Taking Good Care of Your Eyes
You should see your eye doctor regularly to help avoid or minimize vision problems.
Common eye problems include blurred vision, halos, blind spots and floaters. Blurred vision refers to the loss of sharpness of vision and the inability to see small details. Blind spots, called scotomas, are dark "holes" in the visual field in which nothing can be seen. Floaters are small bits of protein or other material that drift in the clear gel-like portion of the eye. The source of these problems can be from damage to the eye itself, a condition of the body such as aging or diabetes, or a medication.
Often, people with vision problems wait far longer than necessary or sensible before getting an eye examination. If you have any change in vision, have it checked out by an eye care professional. Only an eye doctor can identify serious vision problems, such as glaucoma or diabetic retinopathy, at a stage early enough to treat.
These are the main categories of eye professionals:
Opticians. They dispense glasses and do not diagnose eye problems.
Optometrists. These are eye doctors who perform eye exams and diagnose eye disease. They prescribe glasses and contact lenses and prescribe eye medications to treat diseases.
Ophthalmologists. These are medical doctors who diagnose and treat diseases that affect the eyes. These doctors may also provide routine vision care services, such as prescribing glasses and contact lenses.
Primary care providers. Sometimes an eye problem is part of a general health problem. In these situations, your primary care provider should also be involved.
Symptoms to watch
The following symptoms, even if they are temporary, mean you should see an eye care professional immediately:
Red, painful eye or pain in an eye is an emergency
Partial or total vision loss in one or both eyes
Blind spots, halos around lights, or areas of distorted vision
Sensation of a shade or curtain being drawn across your field of vision
These symptoms mean you should see an eye care professional soon:
Trouble seeing objects on the sides of your visual field
Trouble seeing at night or reading
Objects are less sharp
Trouble telling the difference between colors
Blurring of objects that are far away or near
Itching or fluid from your eye
Everyone should have a regular exam every year or two, and annually after age 60, according to the American Optometric Association (AOA). Between routine visits, you can take these essential steps to help maintain or improve your vision:
Eat at least five servings daily of fruits and vegetables. In particular, nutrients found in dark-green, leafy vegetables, such as spinach or kale, may help to prevent age-related macular degeneration, the leading cause of blindness among Americans.
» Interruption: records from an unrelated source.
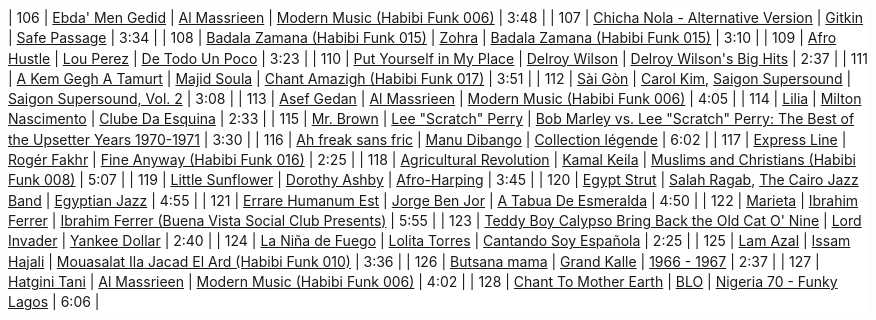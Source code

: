 | 106 | [Ebda' Men Gedid](https://open.spotify.com/track/043bxKdlOOa7CbVMA6lrdf) | [Al Massrieen](https://open.spotify.com/artist/7t3VJCyz87PJLqHM3mOt3I) | [Modern Music \(Habibi Funk 006\)](https://open.spotify.com/album/00WG8zvoWVZa9N5WHdVKvd) | 3:48 |
| 107 | [Chicha Nola \- Alternative Version](https://open.spotify.com/track/7ossK2yjI5VzrYWMF8E57F) | [Gitkin](https://open.spotify.com/artist/2vNxFvF7ceoR0WeryGVhxt) | [Safe Passage](https://open.spotify.com/album/6vV2zYfImg0HdmJ21FVIzp) | 3:34 |
| 108 | [Badala Zamana \(Habibi Funk 015\)](https://open.spotify.com/track/0x267yS2OeozYaFzCyqnx6) | [Zohra](https://open.spotify.com/artist/3l2fkH1yrsHsfYYU2ZnwtI) | [Badala Zamana \(Habibi Funk 015\)](https://open.spotify.com/album/04Ok581SPH7eTevAKZUeQB) | 3:10 |
| 109 | [Afro Hustle](https://open.spotify.com/track/3GJCaShvmvEi6DNyiIkker) | [Lou Perez](https://open.spotify.com/artist/1eWBN1x0bUITVTfoByjnZo) | [De Todo Un Poco](https://open.spotify.com/album/7LLCyClv435QeK59IPMZCV) | 3:23 |
| 110 | [Put Yourself in My Place](https://open.spotify.com/track/0IxYQuPU4gqR4mBgGMjrEN) | [Delroy Wilson](https://open.spotify.com/artist/10j5vcbnSBWXZ1WYyv2a2D) | [Delroy Wilson's Big Hits](https://open.spotify.com/album/2B6fDpOYSkw07Pe7muIihM) | 2:37 |
| 111 | [A Kem Gegh A Tamurt](https://open.spotify.com/track/60tYUezT5YHGtoBZpTKzNJ) | [Majid Soula](https://open.spotify.com/artist/3ZSwzyUGtKBQtr1RFmqyiY) | [Chant Amazigh \(Habibi Funk 017\)](https://open.spotify.com/album/3xFJIj1WvMTDEMEGzFAeuW) | 3:51 |
| 112 | [Sài Gòn](https://open.spotify.com/track/5zB7iS5OGvMEvLPTcbkaAe) | [Carol Kim](https://open.spotify.com/artist/4INNa8d1QXO7g46ZTODpR2), [Saigon Supersound](https://open.spotify.com/artist/69CibdsClVHBslcyq1hc89) | [Saigon Supersound, Vol\. 2](https://open.spotify.com/album/5TlcqsArD0ChQvNgbsE8Uv) | 3:08 |
| 113 | [Asef Gedan](https://open.spotify.com/track/0a8tkQX6eTRl01NrT9AonE) | [Al Massrieen](https://open.spotify.com/artist/7t3VJCyz87PJLqHM3mOt3I) | [Modern Music \(Habibi Funk 006\)](https://open.spotify.com/album/00WG8zvoWVZa9N5WHdVKvd) | 4:05 |
| 114 | [Lilia](https://open.spotify.com/track/7jr8MCVN9KF5y0VGedkvD1) | [Milton Nascimento](https://open.spotify.com/artist/3Bnq7jiU506HcPjRgQ43TM) | [Clube Da Esquina](https://open.spotify.com/album/5risYG7klZCSLMNxB9dZhf) | 2:33 |
| 115 | [Mr\. Brown](https://open.spotify.com/track/3r7YqwV8OHYGMM9UU2oPkf) | [Lee "Scratch" Perry](https://open.spotify.com/artist/1TsG4AumsMt1Tcq2nHpov9) | [Bob Marley vs\. Lee "Scratch" Perry: The Best of the Upsetter Years 1970\-1971](https://open.spotify.com/album/5AbZ3BpOwjnlGBmzEygP6N) | 3:30 |
| 116 | [Ah freak sans fric](https://open.spotify.com/track/0KfW6AIS20nTJtJNP2sATx) | [Manu Dibango](https://open.spotify.com/artist/30UIjoCGuL3Fa5BOc3ayNW) | [Collection légende](https://open.spotify.com/album/6rMBPfhfeKgauYnBQMCYso) | 6:02 |
| 117 | [Express Line](https://open.spotify.com/track/46QQqUNxHrTj9UDVaZdo2O) | [Rogér Fakhr](https://open.spotify.com/artist/6UFqtFCNxhYqsQ1QRF6HRd) | [Fine Anyway \(Habibi Funk 016\)](https://open.spotify.com/album/2SUgDf5a0P3u98kdkEBF3R) | 2:25 |
| 118 | [Agricultural Revolution](https://open.spotify.com/track/2zKv5S3cllj2aGXZbX4N9V) | [Kamal Keila](https://open.spotify.com/artist/3hvpB2JNbOGd2NTjdaDMGl) | [Muslims and Christians \(Habibi Funk 008\)](https://open.spotify.com/album/6rCcLccsjZGHZztBFv7VKs) | 5:07 |
| 119 | [Little Sunflower](https://open.spotify.com/track/3A6e928yOFJ0MhlG7xrFDW) | [Dorothy Ashby](https://open.spotify.com/artist/0dAZ2slrElfR0Y5flcoSPt) | [Afro\-Harping](https://open.spotify.com/album/1XEPKavl3nlI2qVt8HuA5n) | 3:45 |
| 120 | [Egypt Strut](https://open.spotify.com/track/7IRDObySzzj0nd5ZyufbVm) | [Salah Ragab](https://open.spotify.com/artist/4qczpAvtGm4OU2Jz2cXPWq), [The Cairo Jazz Band](https://open.spotify.com/artist/0tFxRtUBDrWSRcHp9FwCCe) | [Egyptian Jazz](https://open.spotify.com/album/2qCSIYhyOQ8LJ8Dwc8Cmu0) | 4:55 |
| 121 | [Errare Humanum Est](https://open.spotify.com/track/27KA6KHjX6dLuEcZAcvEF1) | [Jorge Ben Jor](https://open.spotify.com/artist/5JYtpnUKxAzXfHEYpOeeit) | [A Tabua De Esmeralda](https://open.spotify.com/album/5rcMJNWebtl2r2S18Je1A0) | 4:50 |
| 122 | [Marieta](https://open.spotify.com/track/0EE7l0XShybSlm4R24FrB9) | [Ibrahim Ferrer](https://open.spotify.com/artist/5dss7E1Ph0KxuF1ULfAx4D) | [Ibrahim Ferrer \(Buena Vista Social Club Presents\)](https://open.spotify.com/album/2W49Vkri8OTFs5Gi7UWFUU) | 5:55 |
| 123 | [Teddy Boy Calypso Bring Back the Old Cat O' Nine](https://open.spotify.com/track/7yEgI7afrdTMLpFlVVD9l4) | [Lord Invader](https://open.spotify.com/artist/1S1XUYadNLS2gkRKSxG1vl) | [Yankee Dollar](https://open.spotify.com/album/6YaaGMoJyo5pACsoYJSnan) | 2:40 |
| 124 | [La Niña de Fuego](https://open.spotify.com/track/08IDshmxLocyRlWQybyrGl) | [Lolita Torres](https://open.spotify.com/artist/0fhBxe30C0J8XkxJyTFGsY) | [Cantando Soy Española](https://open.spotify.com/album/3FjRFp7Xa9UJtUIxVIVM2k) | 2:25 |
| 125 | [Lam Azal](https://open.spotify.com/track/2ivLBONwWJRJs9CwnmTa9T) | [Issam Hajali](https://open.spotify.com/artist/1Bt7Z61Wj1ixbeJEBKwod6) | [Mouasalat Ila Jacad El Ard \(Habibi Funk 010\)](https://open.spotify.com/album/2NNnJv16YTWTCF0KS7o9V4) | 3:36 |
| 126 | [Butsana mama](https://open.spotify.com/track/5h0eXs2LfZYdxZYcIebDKa) | [Grand Kalle](https://open.spotify.com/artist/3BwtfrNuPmkwSSo8lwcHGc) | [1966 \- 1967](https://open.spotify.com/album/6He2nwFJ4KZhxK7EaphcFR) | 2:37 |
| 127 | [Hatgini Tani](https://open.spotify.com/track/4wu7OqmEPzuxmYZqUuXd7V) | [Al Massrieen](https://open.spotify.com/artist/7t3VJCyz87PJLqHM3mOt3I) | [Modern Music \(Habibi Funk 006\)](https://open.spotify.com/album/00WG8zvoWVZa9N5WHdVKvd) | 4:02 |
| 128 | [Chant To Mother Earth](https://open.spotify.com/track/1Ncq5yn2zyL6Nflua7JtTj) | [BLO](https://open.spotify.com/artist/6Occ6ZTaLDgVUjzpQMkTTq) | [Nigeria 70 \- Funky Lagos](https://open.spotify.com/album/6vbhwiICICM9vQiUK62Me0) | 6:06 |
Take regular breaks while doing computer work and other eye-intensive tasks.
Wear your glasses. This sounds obvious, but many people with low to moderate vision loss leave them at home or tucked in a pocket or purse because of vanity or forgetfulness.
Wear sunglasses when out of doors.
Closely follow the recommended schedule for cleaning and wearing contact lenses.
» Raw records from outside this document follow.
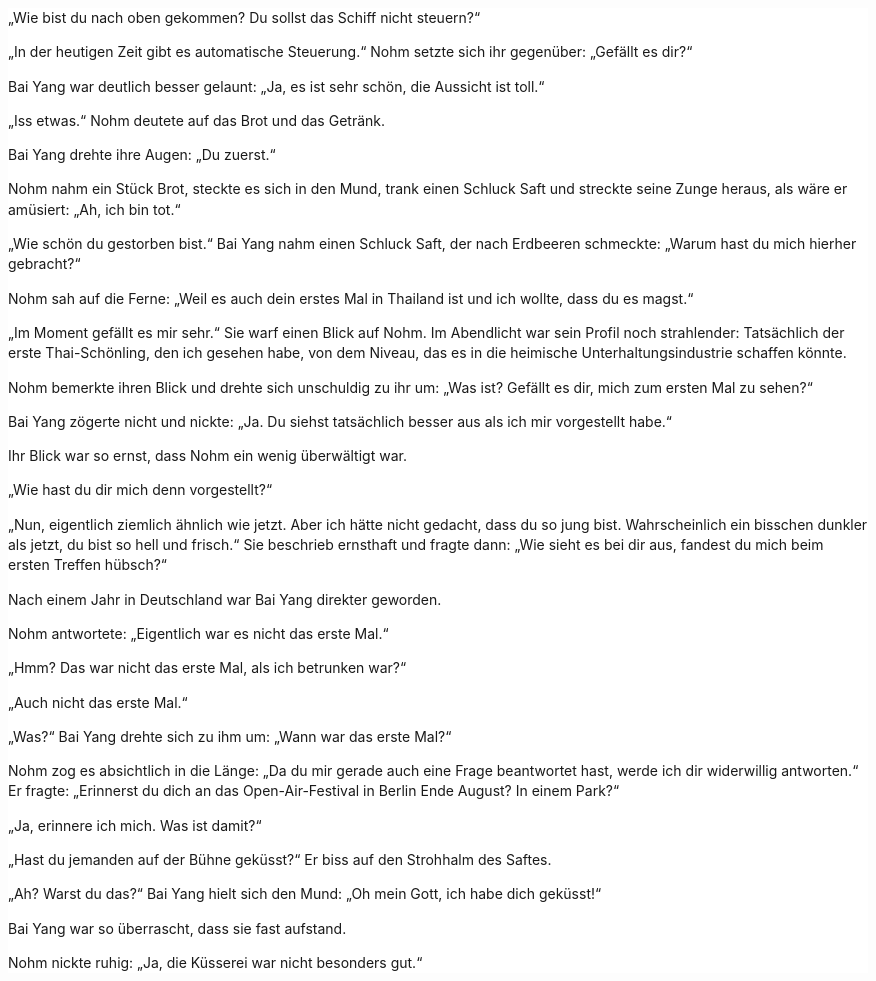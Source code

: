 „Wie bist du nach oben gekommen? Du sollst das Schiff nicht steuern?“

„In der heutigen Zeit gibt es automatische Steuerung.“ Nohm setzte sich ihr gegenüber: „Gefällt es dir?“

Bai Yang war deutlich besser gelaunt: „Ja, es ist sehr schön, die Aussicht ist toll.“

„Iss etwas.“ Nohm deutete auf das Brot und das Getränk.

Bai Yang drehte ihre Augen: „Du zuerst.“

Nohm nahm ein Stück Brot, steckte es sich in den Mund, trank einen Schluck Saft und streckte seine Zunge heraus, als wäre er amüsiert: „Ah, ich bin tot.“

„Wie schön du gestorben bist.“ Bai Yang nahm einen Schluck Saft, der nach Erdbeeren schmeckte: „Warum hast du mich hierher gebracht?“

Nohm sah auf die Ferne: „Weil es auch dein erstes Mal in Thailand ist und ich wollte, dass du es magst.“

„Im Moment gefällt es mir sehr.“ Sie warf einen Blick auf Nohm. Im Abendlicht war sein Profil noch strahlender: Tatsächlich der erste Thai-Schönling, den ich gesehen habe, von dem Niveau, das es in die heimische Unterhaltungsindustrie schaffen könnte.

Nohm bemerkte ihren Blick und drehte sich unschuldig zu ihr um: „Was ist? Gefällt es dir, mich zum ersten Mal zu sehen?“

Bai Yang zögerte nicht und nickte: „Ja. Du siehst tatsächlich besser aus als ich mir vorgestellt habe.“

Ihr Blick war so ernst, dass Nohm ein wenig überwältigt war.

„Wie hast du dir mich denn vorgestellt?“

„Nun, eigentlich ziemlich ähnlich wie jetzt. Aber ich hätte nicht gedacht, dass du so jung bist. Wahrscheinlich ein bisschen dunkler als jetzt, du bist so hell und frisch.“ Sie beschrieb ernsthaft und fragte dann: „Wie sieht es bei dir aus, fandest du mich beim ersten Treffen hübsch?“

Nach einem Jahr in Deutschland war Bai Yang direkter geworden.

Nohm antwortete: „Eigentlich war es nicht das erste Mal.“

„Hmm? Das war nicht das erste Mal, als ich betrunken war?“

„Auch nicht das erste Mal.“

„Was?“ Bai Yang drehte sich zu ihm um: „Wann war das erste Mal?“

Nohm zog es absichtlich in die Länge: „Da du mir gerade auch eine Frage beantwortet hast, werde ich dir widerwillig antworten.“ Er fragte: „Erinnerst du dich an das Open-Air-Festival in Berlin Ende August? In einem Park?“

„Ja, erinnere ich mich. Was ist damit?“

„Hast du jemanden auf der Bühne geküsst?“ Er biss auf den Strohhalm des Saftes.

„Ah? Warst du das?“ Bai Yang hielt sich den Mund: „Oh mein Gott, ich habe dich geküsst!“

Bai Yang war so überrascht, dass sie fast aufstand.

Nohm nickte ruhig: „Ja, die Küsserei war nicht besonders gut.“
If you have hypertension, high cholesterol, or diabetes, make sure these conditions are under control.
What to do
Specific vision problems can benefit from specific solutions, according to the AOA:
Sensitivity to bright light. Choose sunglasses that block 75 to 90 percent of visible light. In addition, sunglasses that block 99 to 100 percent of ultraviolet-A and -B radiation help protect against cataracts. Choose sunglasses that also block the blue wavelengths. Don't wear dark glasses at night or indoors; doing so can make eyes more light-sensitive over time.
Itchy, burning or red eyes. These symptoms can result from dry eye conditions common after age 50, or from high mucous production in allergy-prone contact lens wearers. Using artificial tears may help with dry eye; switching to disposable or daily wear lenses can help some allergy sufferers. Contact lens wearers and adults older than 50 with these symptoms should consult an eye care professional for appropriate treatment.
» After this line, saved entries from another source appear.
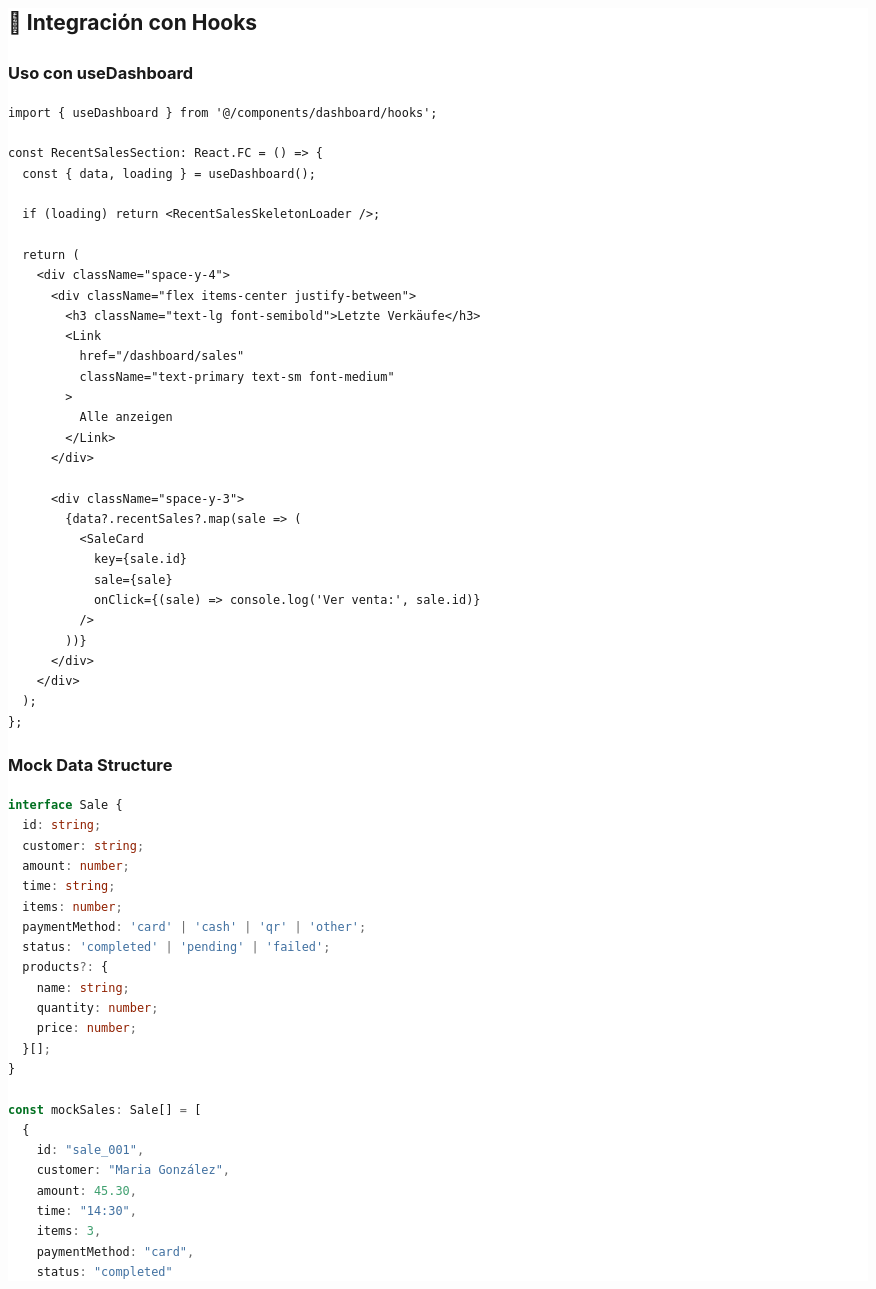 ## 🔧 Integración con Hooks

### **Uso con useDashboard**
```tsx
import { useDashboard } from '@/components/dashboard/hooks';

const RecentSalesSection: React.FC = () => {
  const { data, loading } = useDashboard();
  
  if (loading) return <RecentSalesSkeletonLoader />;
  
  return (
    <div className="space-y-4">
      <div className="flex items-center justify-between">
        <h3 className="text-lg font-semibold">Letzte Verkäufe</h3>
        <Link 
          href="/dashboard/sales" 
          className="text-primary text-sm font-medium"
        >
          Alle anzeigen
        </Link>
      </div>
      
      <div className="space-y-3">
        {data?.recentSales?.map(sale => (
          <SaleCard 
            key={sale.id} 
            sale={sale}
            onClick={(sale) => console.log('Ver venta:', sale.id)}
          />
        ))}
      </div>
    </div>
  );
};
```

### **Mock Data Structure**
```typescript
interface Sale {
  id: string;
  customer: string;
  amount: number;
  time: string;
  items: number;
  paymentMethod: 'card' | 'cash' | 'qr' | 'other';
  status: 'completed' | 'pending' | 'failed';
  products?: {
    name: string;
    quantity: number;
    price: number;
  }[];
}

const mockSales: Sale[] = [
  {
    id: "sale_001",
    customer: "Maria González",
    amount: 45.30,
    time: "14:30",
    items: 3,
    paymentMethod: "card",
    status: "completed"
```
Trouble with glare. If nighttime headlight glare is an ongoing problem or if you work in visually demanding situations, ask your eye care professional about antireflection coated lenses, which can help reduce glare and reflections both day and night. Remember, for older adults, an increased sense of glare may be a symptom of beginning cataracts and a reason to get an eye exam.
Reduced vision in aging eyes. In addition to a new eyeglass lens prescription, a helpful measure for older eyes is to place more lamps in the home and install task lighting. Choose high-output fluorescent bulbs to increase light output while decreasing energy usage. Eliminate glare with indirect lighting.
Problems with new glasses. If, after a few days of wearing new lenses, you continue to suffer blurred vision, double vision, or other problems, see your eye care professional. The problem may be solved by an adjustment to either the frame or the prescription.
Annoying spots in front of your eyes. Generally, seeing spots or floaters is a common, harmless experience of aging. Seeing flashes, or, in some cases "floaters," however, may signal something more serious, such as diabetic retinopathy, carotid artery disease, or early-stage retinal detachment. Call your doctor if you have symptoms.